In tennis, learning to serve correctly and return the ball can decrease your chance of injuries, says the Better Health article. For instance, a player may incorrectly swing using just the power of the arm instead of the whole body, and they can twist and over-rotate, which may lead to back problems.
An ankle sprain is very common for athletes involved in many sports, including basketball and tennis. When presenting with a painful ankle, your chiropractor will likely begin by manually assessing the damage. If the area is swollen and the pain you experience is on the outside of the ankle, it could be a sprain. In that case, your treatment will probably include ice, a compression bandage and elevation of the foot. Ice also provides relief from painful symptoms of tennis toe, which occurs when blood builds up at the front of your foot. Sometimes it’s the result of improper footwear.
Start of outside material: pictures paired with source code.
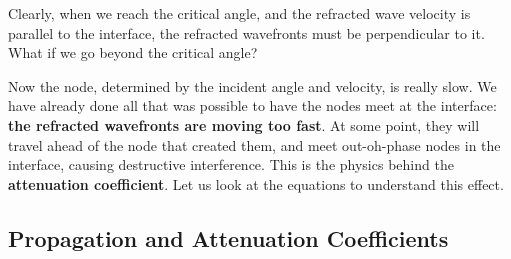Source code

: Clearly, when we reach the critical angle, and the refracted wave velocity is parallel to the interface, the refracted wavefronts must be perpendicular to it. What if we go beyond the critical angle?

Now the node, determined by the incident angle and velocity, is really slow. We have already done all that was possible to have the nodes meet at the interface: \textbf{the refracted wavefronts are moving too fast}. At some point, they will travel ahead of the node that created them, and meet out-oh-phase nodes in the interface, causing destructive interference. This is the physics behind the \textbf{attenuation coefficient}. Let us look at the equations to understand this effect.

\subsection*{Propagation and Attenuation Coefficients}

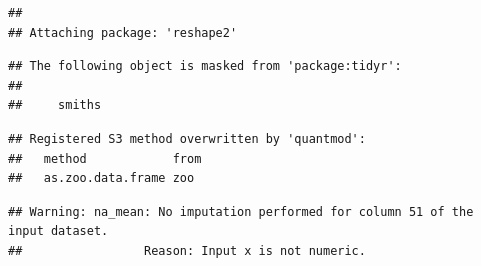 \documentclass[
]{article}
\begin{document}
\begin{verbatim}
## 
## Attaching package: 'reshape2'
\end{verbatim}

\begin{verbatim}
## The following object is masked from 'package:tidyr':
## 
##     smiths
\end{verbatim}

\begin{verbatim}
## Registered S3 method overwritten by 'quantmod':
##   method            from
##   as.zoo.data.frame zoo
\end{verbatim}

\begin{verbatim}
## Warning: na_mean: No imputation performed for column 51 of the input dataset.
##                 Reason: Input x is not numeric.
\end{verbatim}
\end{document}
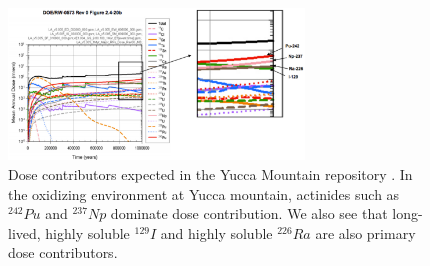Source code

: \begin{figure}[htbp!]
  \begin{center}
    \includegraphics[width=0.7\textwidth]{swift_dose_yucca.eps}
  \end{center}
  \caption{Dose contributors expected in the Yucca Mountain repository 
    \cite{swift_applying_2010}. In the oxidizing environment at Yucca mountain, 
    actinides such as $^{242}Pu$ and $^{237}Np$ dominate dose contribution. We 
    also see that long-lived, highly soluble $^{129}I$ and highly soluble 
    $^{226}Ra$ are also primary dose contributors.}
  \label{fig:swift_dose_yucca}
\end{figure}

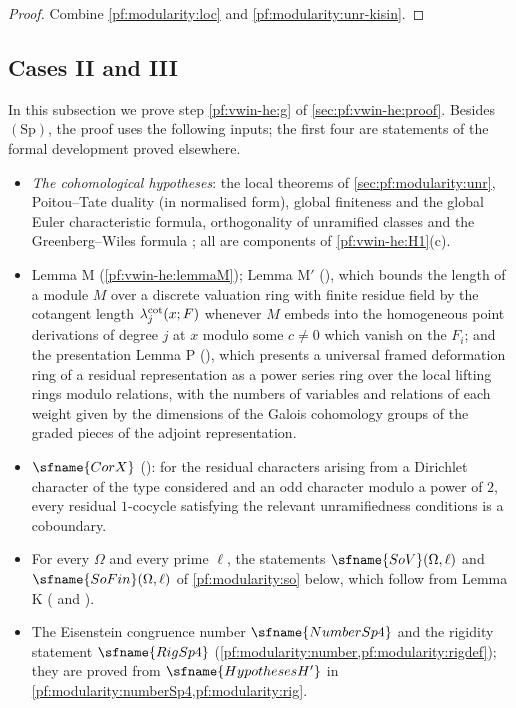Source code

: \begin{proof}
Combine \cref{pf:modularity:loc} and \cref{pf:modularity:unr-kisin}.
\end{proof}

\subsection{Cases II and III}\label{sec:pf:modularity:count23}

In this subsection we prove step \ref{pf:vwin-he:g} of \cref{sec:pf:vwin-he:proof}. Besides $(\mathrm{Sp})$, the proof
uses the following inputs; the first four are statements of the formal development proved elsewhere.
\begin{itemize}
\item \emph{The cohomological hypotheses}: the local theorems of \cref{sec:pf:modularity:unr}, Poitou--Tate duality (in
normalised form), global finiteness and the global Euler characteristic formula, orthogonality of unramified classes
and the Greenberg--Wiles formula \cite{Wiles1995}; all are components of \ref{pf:vwin-he:H1}(c).
\item Lemma M (\cref{pf:vwin-he:lemmaM}); Lemma M$'$ (), which bounds the
length of a module $M$ over a discrete valuation ring with finite residue field by the cotangent length
$\lambda^{\mathrm{cot}}_j(x;F)$ whenever $M$ embeds into the homogeneous point derivations of degree $j$ at $x$ modulo some
$c\ne0$ which vanish on the $F_i$; and the presentation Lemma P (), which
presents a universal framed deformation ring of a residual representation as a power series ring over the local
lifting rings modulo relations, with the numbers of variables and relations of each weight given by the dimensions of
the Galois cohomology groups of the graded pieces of the adjoint representation.
\item $\sfname{CorX}$ (): for the residual characters arising from a Dirichlet
character of the type considered and an odd character modulo a power of $2$, every residual $1$-cocycle satisfying
the relevant unramifiedness conditions is a coboundary.
\item For every $\Omega$ and every prime $\ell$, the statements $\sfname{SoV}(\Omega,\ell)$ and
$\sfname{SoFin}(\Omega,\ell)$ of \cref{pf:modularity:so} below, which follow from Lemma K
( and ).
\item The Eisenstein congruence number $\sfname{NumberSp4}$ and the rigidity statement $\sfname{RigSp4}$
(\cref{pf:modularity:number,pf:modularity:rigdef}); they are proved from $\sfname{HypothesesH'}$ in
\cref{pf:modularity:numberSp4,pf:modularity:rig}.
\end{itemize}

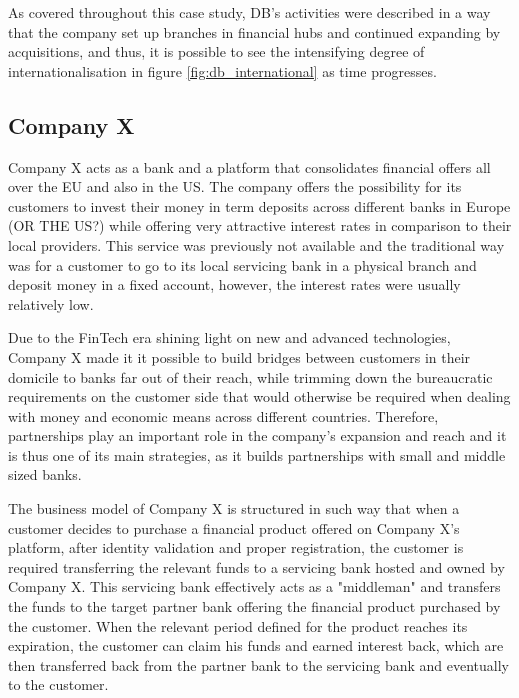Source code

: \documentclass[11pt,a4paper]{article}
\begin{document}
{{As covered throughout this case study, DB's activities were described in a way that the company set up branches in financial hubs and continued expanding by acquisitions, and thus, it is possible to see the intensifying degree of internationalisation in figure \ref{fig:db_international} as time progresses.

\vspace{-2mm}
\subsection{Company X}
\vspace{-1mm}
 \par Company X acts as a bank and a platform that consolidates financial offers all over the EU and also in the US. The company offers the possibility for its customers to invest their money in term deposits across different banks in Europe (OR THE US?) while offering very attractive interest rates in comparison to their local providers. This service was previously not available and the traditional way was for a customer to go to its local servicing bank in a physical branch and deposit money in a fixed account, however, the interest rates were usually relatively low. \par 
Due to the FinTech era shining light on new and advanced technologies, Company X made it it possible to build bridges between customers in their domicile to banks far out of their reach, while trimming down the bureaucratic requirements on the customer side that would otherwise be required when dealing with money and economic means across different countries. Therefore, partnerships play an important role in the company's expansion and reach and it is thus one of its main strategies, as it builds partnerships with small and middle sized banks.  \par
The business model of Company X is structured in such way that when a customer decides to purchase a financial product offered on Company X's platform, after identity validation and proper registration, the customer is required transferring the relevant funds to a servicing bank hosted and owned by Company X. This servicing bank effectively acts as a "middleman" and transfers the funds to the target partner bank offering the financial product purchased by the customer. When the relevant period defined for the product reaches its expiration, the customer can claim his funds and earned interest back, which are then transferred back from the partner bank to the servicing bank and eventually to the customer. \par 
}}
\end{document}
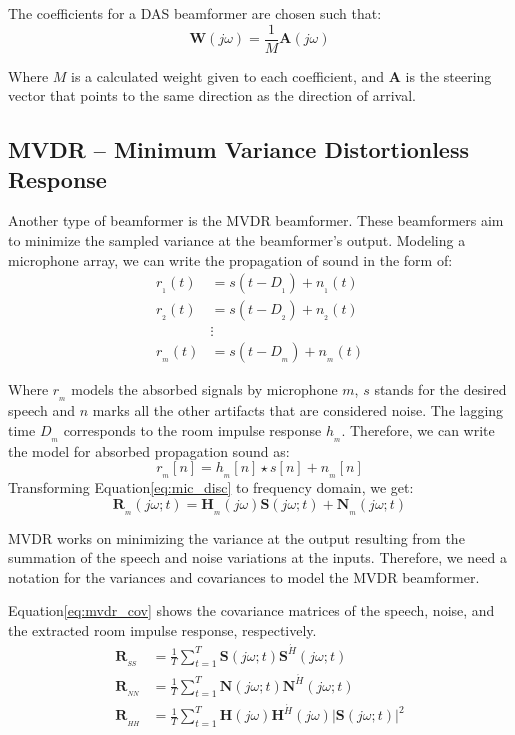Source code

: The coefficients for a DAS beamformer are chosen such that:
\begin{equation}
    \mathbf{W}(j\omega) = \frac{1}{M} \mathbf{A}(j\omega)
\end{equation}

Where \(M\) is a calculated weight given to each coefficient, and
\(\mathbf{A}\) is the steering vector that points 
to the same direction as the direction of arrival.

\subsection{MVDR -- Minimum Variance Distortionless Response}
Another type of beamformer is the MVDR beamformer.
These beamformers aim to minimize the 
sampled variance at the beamformer's output. 
Modeling a microphone array, we can write the propagation of sound 
in the form of:
\begin{align}
    r_{_{1}}(t) &= s(t-D_{_{1}}) + n_{_{1}}(t) \nonumber \\
    r_{_{2}}(t) &= s(t-D_{_{2}}) + n_{_{2}}(t) \nonumber \\
    & \vdots  \nonumber \\
    r_{_{m}}(t) &= s(t-D_{_{m}}) + n_{_{m}}(t)
\end{align}

Where \(r_{_{m}}\) models the absorbed signals by microphone
\(m\), \(s\) stands for the desired speech and \(n\) 
marks all the other artifacts that are considered noise. 
The lagging time \(D_{_{m}}\) corresponds to the room impulse
response \(h_{_{m}}\). Therefore, we can write 
the model for absorbed propagation sound as:
\begin{equation}\label{eq:mic_disc}
    r_{_{m}}[n] = h_{_{m}}[n]\star s[n] + n_{_{m}}[n]
\end{equation}
Transforming Equation\;\ref{eq:mic_disc} to frequency domain,
we get:
\begin{equation}\label{eq:mic_disc}
    \mathbf{R}_{_{m}}(j\omega;t) = \mathbf{H}_{_{m}}(j\omega)\mathbf{S}(j\omega;t) + \mathbf{N}_{_{m}}(j\omega;t)
\end{equation}

MVDR works on minimizing the variance at the 
output resulting from the summation of the 
speech and noise variations at the inputs. 
Therefore, we need a notation for the variances 
and covariances to model the MVDR beamformer. 

Equation\;\ref{eq:mvdr_cov} shows the covariance matrices of the
speech, noise, and the extracted room impulse response, respectively.
\begin{align}\label{eq:mvdr_cov}
    \mathbf{R}_{_{SS}} &= \frac{1}{T}\sum_{t=1}^{T}\mathbf{S}(j\omega;t)\mathbf{S}^{\acute{H}}(j\omega;t) \nonumber \\
    \mathbf{R}_{_{NN}} &= \frac{1}{T}\sum_{t=1}^{T}\mathbf{N}(j\omega;t)\mathbf{N}^{\acute{H}}(j\omega;t)\nonumber \\
    \mathbf{R}_{_{HH}} &= \frac{1}{T}\sum_{t=1}^{T}\mathbf{H}(j\omega)\mathbf{H}^{\acute{H}}(j\omega)|\mathbf{S}(j\omega;t)|^{2} 
\end{align}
Your chiropractor can determine if you have a fracture, which many times occurs in the metatarsal bones that are located behind the toes. In that case, you would probably experience acute pain with every step. Don’t ignore your symptoms -- you can cause greater damage if you don’t get it treated.
Some injuries are more typical in athletes -- especially recreational athletes -- who play on hard surfaces, such as asphalt or concrete tennis courts. You’re more likely to pull your Achilles tendon or suffer from shin splints if you don’t choose to play on a softer surface.
That’s good news for those who do make it to Wimbledon -- it’s always been played on grass.